2

We are currently creating a new Azure Synapse Analytics environment to house our data. For this, we need to connect from Synapse to our on-premise SQL Server databases.

These databases are not reachable from the open internet, they are only accessible from within our own network. For our other applications on Azure, we have setup a hub-spoke model network, where the hub connects to our internal network, and VNets in the spoke are peered to the hub. This way we have been able to connect to on-premise database servers in other applications like AKS.

However, this doesn't seem to work for Azure Synapse. So how to do this then?

What I tried so far

The Azure Data Factory docs contain the following page outlining a guide for making this connection, using a private link service, a load balancer and a couple of Virtual Machines configured to forward traffic on specific ports towards the server using iptables.

I have implemented this solution, but I don't really trust this. Most of all, the iptables configuration doesn't seem to persist when a VM reboot. This doesn't inspire a lot of trust in this solution, since this doesn't feel like something that should be used in production as is.

At the same time, I can't imagine that connecting to an on-premise database server is such a stretch, that there are no better solutions around. We can't be the only one stumbling onto this problem.

So my question, is there really no other, better, way to set up this connection?

JAD
  • 2,035
  • 4
  • 21
  • 35
  • `iptables` doesn't persist by default. Look into the `iptables-save` manpages for your distro to figure out where to persist the IPv4 and/or IPv6 rules after modifying them. – AlwaysLearning May 03 '22 at 12:50
  • @AlwaysLearning I have cobbled together a way to make these configs more persistent, but I would very much prefer a way to do this without having to fiddle with these kinds of settings in vms. – JAD May 03 '22 at 12:59
  • 2
    Have you seen this video..https://howtoanalytics.info/2021/02/17/integration-with-on-premises-data-sources-in-azure-synapse-analytics/ – Anand Sowmithiran May 03 '22 at 17:43
  • 1
    It explains about using `self hosted` integration runtime – Anand Sowmithiran May 03 '22 at 17:51
  • @AnandSowmithiran that looks promising. I'll investigate that. Thanks! – JAD May 04 '22 at 08:23
  • you can refer this document [Connect a local SQL Server database to Azure Synapse](https://www.kevinrchant.com/2021/06/28/connect-a-local-sql-server-database-to-azure-synapse/) – Pratik Lad May 05 '22 at 11:22

2 Answers2

4

Assuming your on-premises SQL Server running on Windows machine, you can go with Self-hosted Integration Runtime (IR) to connect Azure Synapse Analytics with on-premises SQL Server.
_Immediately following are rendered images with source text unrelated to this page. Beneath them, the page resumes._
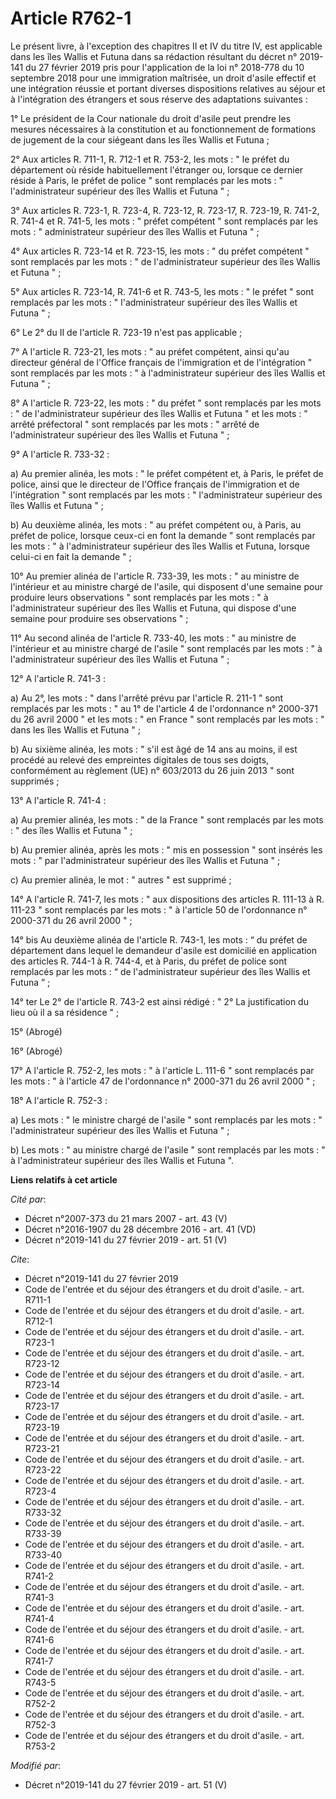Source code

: # Article R762-1

Le présent livre, à l'exception des chapitres II et IV du titre IV, est applicable dans les îles Wallis et Futuna dans sa
rédaction résultant du décret n° 2019-141 du 27 février 2019 pris pour l'application de la loi n° 2018-778 du 10 septembre
2018 pour une immigration maîtrisée, un droit d'asile effectif et une intégration réussie et portant diverses dispositions
relatives au séjour et à l'intégration des étrangers et sous réserve des adaptations suivantes : 

1° Le président de la Cour nationale du droit d'asile peut prendre les mesures nécessaires à la constitution et au
fonctionnement de formations de jugement de la cour siégeant dans les îles Wallis et Futuna ; 

2° Aux articles R. 711-1, R. 712-1 et R. 753-2, les mots : " le préfet du département où réside habituellement l'étranger ou,
lorsque ce dernier réside à Paris, le préfet de police " sont remplacés par les mots : " l'administrateur supérieur des îles
Wallis et Futuna " ; 

3° Aux articles R. 723-1, R. 723-4, R. 723-12, R. 723-17, R. 723-19, R. 741-2, R. 741-4 et R. 741-5, les mots : " préfet
compétent " sont remplacés par les mots : " administrateur supérieur des îles Wallis et Futuna " ; 

4° Aux articles R. 723-14 et R. 723-15, les mots : " du préfet compétent " sont remplacés par les mots : " de
l'administrateur supérieur des îles Wallis et Futuna " ; 

5° Aux articles R. 723-14, R. 741-6 et R. 743-5, les mots : " le préfet " sont remplacés par les mots : " l'administrateur
supérieur des îles Wallis et Futuna " ; 

6° Le 2° du II de l'article R. 723-19 n'est pas applicable ; 

7° A l'article R. 723-21, les mots : " au préfet compétent, ainsi qu'au directeur général de l'Office français de
l'immigration et de l'intégration " sont remplacés par les mots : " à l'administrateur supérieur des îles Wallis et Futuna
" ; 

8° A l'article R. 723-22, les mots : " du préfet " sont remplacés par les mots : " de l'administrateur supérieur des îles
Wallis et Futuna " et les mots : " arrêté préfectoral " sont remplacés par les mots : " arrêté de l'administrateur supérieur
des îles Wallis et Futuna " ; 

9° A l'article R. 733-32 : 

a) Au premier alinéa, les mots : " le préfet compétent et, à Paris, le préfet de police, ainsi que le directeur de l'Office
français de l'immigration et de l'intégration " sont remplacés par les mots : " l'administrateur supérieur des îles Wallis et
Futuna " ; 

b) Au deuxième alinéa, les mots : " au préfet compétent ou, à Paris, au préfet de police, lorsque ceux-ci en font la demande
" sont remplacés par les mots : " à l'administrateur supérieur des îles Wallis et Futuna, lorsque celui-ci en fait la demande
" ; 

10° Au premier alinéa de l'article R. 733-39, les mots : " au ministre de l'intérieur et au ministre chargé de l'asile, qui
disposent d'une semaine pour produire leurs observations " sont remplacés par les mots : " à l'administrateur supérieur des
îles Wallis et Futuna, qui dispose d'une semaine pour produire ses observations " ; 

11° Au second alinéa de l'article R. 733-40, les mots : " au ministre de l'intérieur et au ministre chargé de l'asile " sont
remplacés par les mots : " à l'administrateur supérieur des îles Wallis et Futuna " ; 

12° A l'article R. 741-3 : 

a) Au 2°, les mots : " dans l'arrêté prévu par l'article R. 211-1 " sont remplacés par les mots : " au 1° de l'article 4 de
l'ordonnance n° 2000-371 du 26 avril 2000 " et les mots : " en France " sont remplacés par les mots : " dans les îles Wallis
et Futuna " ; 

b) Au sixième alinéa, les mots : " s'il est âgé de 14 ans au moins, il est procédé au relevé des empreintes digitales de tous
ses doigts, conformément au règlement (UE) n° 603/2013 du 26 juin 2013 " sont supprimés ; 

13° A l'article R. 741-4 : 

a) Au premier alinéa, les mots : " de la France " sont remplacés par les mots : " des îles Wallis et Futuna " ; 

b) Au premier alinéa, après les mots : " mis en possession " sont insérés les mots : " par l'administrateur supérieur des
îles Wallis et Futuna " ; 

c) Au premier alinéa, le mot : " autres " est supprimé ; 

14° A l'article R. 741-7, les mots : " aux dispositions des articles R. 111-13 à R. 111-23 " sont remplacés par les mots : "
à l'article 50 de l'ordonnance n° 2000-371 du 26 avril 2000 " ; 

14° bis Au deuxième alinéa de l'article R. 743-1, les mots : “ du préfet de département dans lequel le demandeur d'asile est
domicilié en application des articles R. 744-1 à R. 744-4, et à Paris, du préfet de police sont remplacés par les mots : “ de
l'administrateur supérieur des îles Wallis et Futuna ” ; 

14° ter Le 2° de l'article R. 743-2 est ainsi rédigé : " 2° La justification du lieu où il a sa résidence " ; 

15° (Abrogé) 

16° (Abrogé) 

17° A l'article R. 752-2, les mots : " à l'article L. 111-6 " sont remplacés par les mots : " à l'article 47 de l'ordonnance
n° 2000-371 du 26 avril 2000 " ; 

18° A l'article R. 752-3 : 

a) Les mots : " le ministre chargé de l'asile " sont remplacés par les mots : " l'administrateur supérieur des îles Wallis et
Futuna " ; 

b) Les mots : " au ministre chargé de l'asile " sont remplacés par les mots : " à l'administrateur supérieur des îles Wallis
et Futuna ".

**Liens relatifs à cet article**

_Cité par_:

  - Décret n°2007-373 du 21 mars 2007 - art. 43 (V)
  - Décret n°2016-1907 du 28 décembre 2016 - art. 41 (VD)
  - Décret n°2019-141 du 27 février 2019 - art. 51 (V)

_Cite_:

  - Décret n°2019-141 du 27 février 2019
  - Code de l'entrée et du séjour des étrangers et du droit d'asile. - art. R711-1
  - Code de l'entrée et du séjour des étrangers et du droit d'asile. - art. R712-1
  - Code de l'entrée et du séjour des étrangers et du droit d'asile. - art. R723-1
  - Code de l'entrée et du séjour des étrangers et du droit d'asile. - art. R723-12
  - Code de l'entrée et du séjour des étrangers et du droit d'asile. - art. R723-14
  - Code de l'entrée et du séjour des étrangers et du droit d'asile. - art. R723-17
  - Code de l'entrée et du séjour des étrangers et du droit d'asile. - art. R723-19
  - Code de l'entrée et du séjour des étrangers et du droit d'asile. - art. R723-21
  - Code de l'entrée et du séjour des étrangers et du droit d'asile. - art. R723-22
  - Code de l'entrée et du séjour des étrangers et du droit d'asile. - art. R723-4
  - Code de l'entrée et du séjour des étrangers et du droit d'asile. - art. R733-32
  - Code de l'entrée et du séjour des étrangers et du droit d'asile. - art. R733-39
  - Code de l'entrée et du séjour des étrangers et du droit d'asile. - art. R733-40
  - Code de l'entrée et du séjour des étrangers et du droit d'asile. - art. R741-2
  - Code de l'entrée et du séjour des étrangers et du droit d'asile. - art. R741-3
  - Code de l'entrée et du séjour des étrangers et du droit d'asile. - art. R741-4
  - Code de l'entrée et du séjour des étrangers et du droit d'asile. - art. R741-6
  - Code de l'entrée et du séjour des étrangers et du droit d'asile. - art. R741-7
  - Code de l'entrée et du séjour des étrangers et du droit d'asile. - art. R743-5
  - Code de l'entrée et du séjour des étrangers et du droit d'asile. - art. R752-2
  - Code de l'entrée et du séjour des étrangers et du droit d'asile. - art. R752-3
  - Code de l'entrée et du séjour des étrangers et du droit d'asile. - art. R753-2

_Modifié par_:

  - Décret n°2019-141 du 27 février 2019 - art. 51 (V)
A self-hosted integration runtime can run copy activities between a cloud data store and a data store in a private network. It also can dispatch transform activities against compute resources in an on-premises network or an Azure virtual network. The installation of a self-hosted integration runtime needs an on-premises machine or a virtual machine inside a private network.

The considerations for using the self-hosted IR is mentioned here.

You can create and configure the self-hosted IR either through PowerShell or UI. Though UI is the easiest method to deploy it. You can refer the steps given in Microsoft official document to do the same using UI.

Utkarsh Pal
  • 4,079
  • 1
  • 5
  • 14
  • We ended up getting this to work. However, it should be noted that this severely limits the features available in Synapse. You cannot connect direct to the on-premise datasources using Spark, nor can you use the data pipeline tools. From what I could tell, the only way really is to do a (close to) verbatim copy into the data lake, and then do the other processing from there. – JAD Jun 13 '22 at 07:02
2

We have the same problem's, and basically we only found 3 ways to copy data from on-premises SQL server to Synapse:

  1. In theory you could open all Microsoft Synapse public IP's in your on-premises firewall, then you can use Azure IR (It will be open to every Azure Synapse in the same region). List of IP addresses
  2. Install Self-Hosted IR in a on-premises computer
  3. Install a Self-Hosted IR in a VM in Azure which is in a VNET that have access to your on-premises network (VPN/Express Route)